TASK DESCRIPTION. Restate word for word the lines of the material below, from the line with "Don't subclass any" to the line with "Core Bluetooth background", both lines included, and no others.
--------------------------------
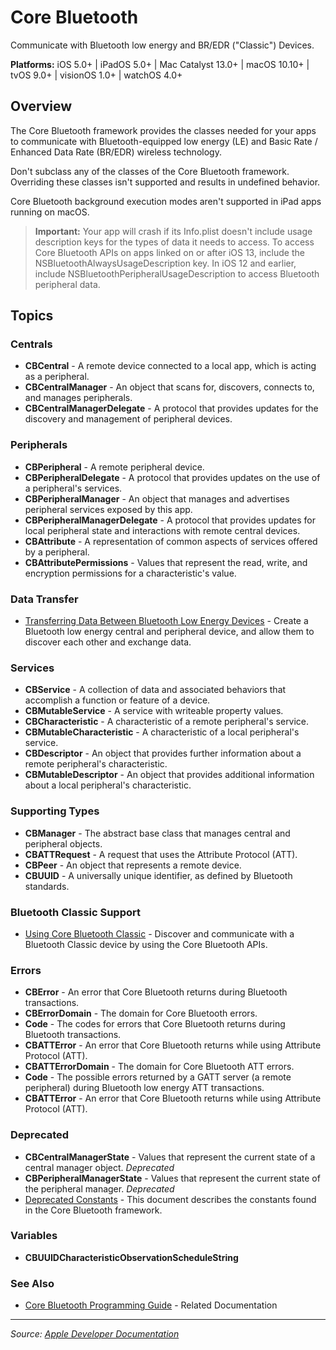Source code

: # Core Bluetooth

Communicate with Bluetooth low energy and BR/EDR ("Classic") Devices.

**Platforms:** iOS 5.0+ | iPadOS 5.0+ | Mac Catalyst 13.0+ | macOS 10.10+ | tvOS 9.0+ | visionOS 1.0+ | watchOS 4.0+

## Overview

The Core Bluetooth framework provides the classes needed for your apps to communicate with Bluetooth-equipped low energy (LE) and Basic Rate / Enhanced Data Rate (BR/EDR) wireless technology.

Don't subclass any of the classes of the Core Bluetooth framework. Overriding these classes isn't supported and results in undefined behavior.

Core Bluetooth background execution modes aren't supported in iPad apps running on macOS.

> **Important:** Your app will crash if its Info.plist doesn't include usage description keys for the types of data it needs to access. To access Core Bluetooth APIs on apps linked on or after iOS 13, include the NSBluetoothAlwaysUsageDescription key. In iOS 12 and earlier, include NSBluetoothPeripheralUsageDescription to access Bluetooth peripheral data.

## Topics

### Centrals
- **CBCentral** - A remote device connected to a local app, which is acting as a peripheral.
- **CBCentralManager** - An object that scans for, discovers, connects to, and manages peripherals.
- **CBCentralManagerDelegate** - A protocol that provides updates for the discovery and management of peripheral devices.

### Peripherals
- **CBPeripheral** - A remote peripheral device.
- **CBPeripheralDelegate** - A protocol that provides updates on the use of a peripheral's services.
- **CBPeripheralManager** - An object that manages and advertises peripheral services exposed by this app.
- **CBPeripheralManagerDelegate** - A protocol that provides updates for local peripheral state and interactions with remote central devices.
- **CBAttribute** - A representation of common aspects of services offered by a peripheral.
- **CBAttributePermissions** - Values that represent the read, write, and encryption permissions for a characteristic's value.

### Data Transfer
- [Transferring Data Between Bluetooth Low Energy Devices](https://developer.apple.com/documentation/corebluetooth/transferring_data_between_bluetooth_low_energy_devices) - Create a Bluetooth low energy central and peripheral device, and allow them to discover each other and exchange data.

### Services
- **CBService** - A collection of data and associated behaviors that accomplish a function or feature of a device.
- **CBMutableService** - A service with writeable property values.
- **CBCharacteristic** - A characteristic of a remote peripheral's service.
- **CBMutableCharacteristic** - A characteristic of a local peripheral's service.
- **CBDescriptor** - An object that provides further information about a remote peripheral's characteristic.
- **CBMutableDescriptor** - An object that provides additional information about a local peripheral's characteristic.

### Supporting Types
- **CBManager** - The abstract base class that manages central and peripheral objects.
- **CBATTRequest** - A request that uses the Attribute Protocol (ATT).
- **CBPeer** - An object that represents a remote device.
- **CBUUID** - A universally unique identifier, as defined by Bluetooth standards.

### Bluetooth Classic Support
- [Using Core Bluetooth Classic](https://developer.apple.com/documentation/corebluetooth/using_core_bluetooth_classic) - Discover and communicate with a Bluetooth Classic device by using the Core Bluetooth APIs.

### Errors
- **CBError** - An error that Core Bluetooth returns during Bluetooth transactions.
- **CBErrorDomain** - The domain for Core Bluetooth errors.
- **Code** - The codes for errors that Core Bluetooth returns during Bluetooth transactions.
- **CBATTError** - An error that Core Bluetooth returns while using Attribute Protocol (ATT).
- **CBATTErrorDomain** - The domain for Core Bluetooth ATT errors.
- **Code** - The possible errors returned by a GATT server (a remote peripheral) during Bluetooth low energy ATT transactions.
- **CBATTError** - An error that Core Bluetooth returns while using Attribute Protocol (ATT).

### Deprecated
- **CBCentralManagerState** - Values that represent the current state of a central manager object. *Deprecated*
- **CBPeripheralManagerState** - Values that represent the current state of the peripheral manager. *Deprecated*
- [Deprecated Constants](https://developer.apple.com/documentation/corebluetooth/deprecated_constants) - This document describes the constants found in the Core Bluetooth framework.

### Variables
- **CBUUIDCharacteristicObservationScheduleString**

### See Also
- [Core Bluetooth Programming Guide](https://developer.apple.com/library/archive/documentation/NetworkingInternetWeb/Conceptual/CoreBluetooth_concepts/AboutCoreBluetooth/Introduction.html) - Related Documentation

---

*Source: [Apple Developer Documentation](https://developer.apple.com/documentation/CoreBluetooth)*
--------------------------------
YOUR RESPONSE.
Don't subclass any of the classes of the Core Bluetooth framework. Overriding these classes isn't supported and results in undefined behavior.

Core Bluetooth background execution modes aren't supported in iPad apps running on macOS.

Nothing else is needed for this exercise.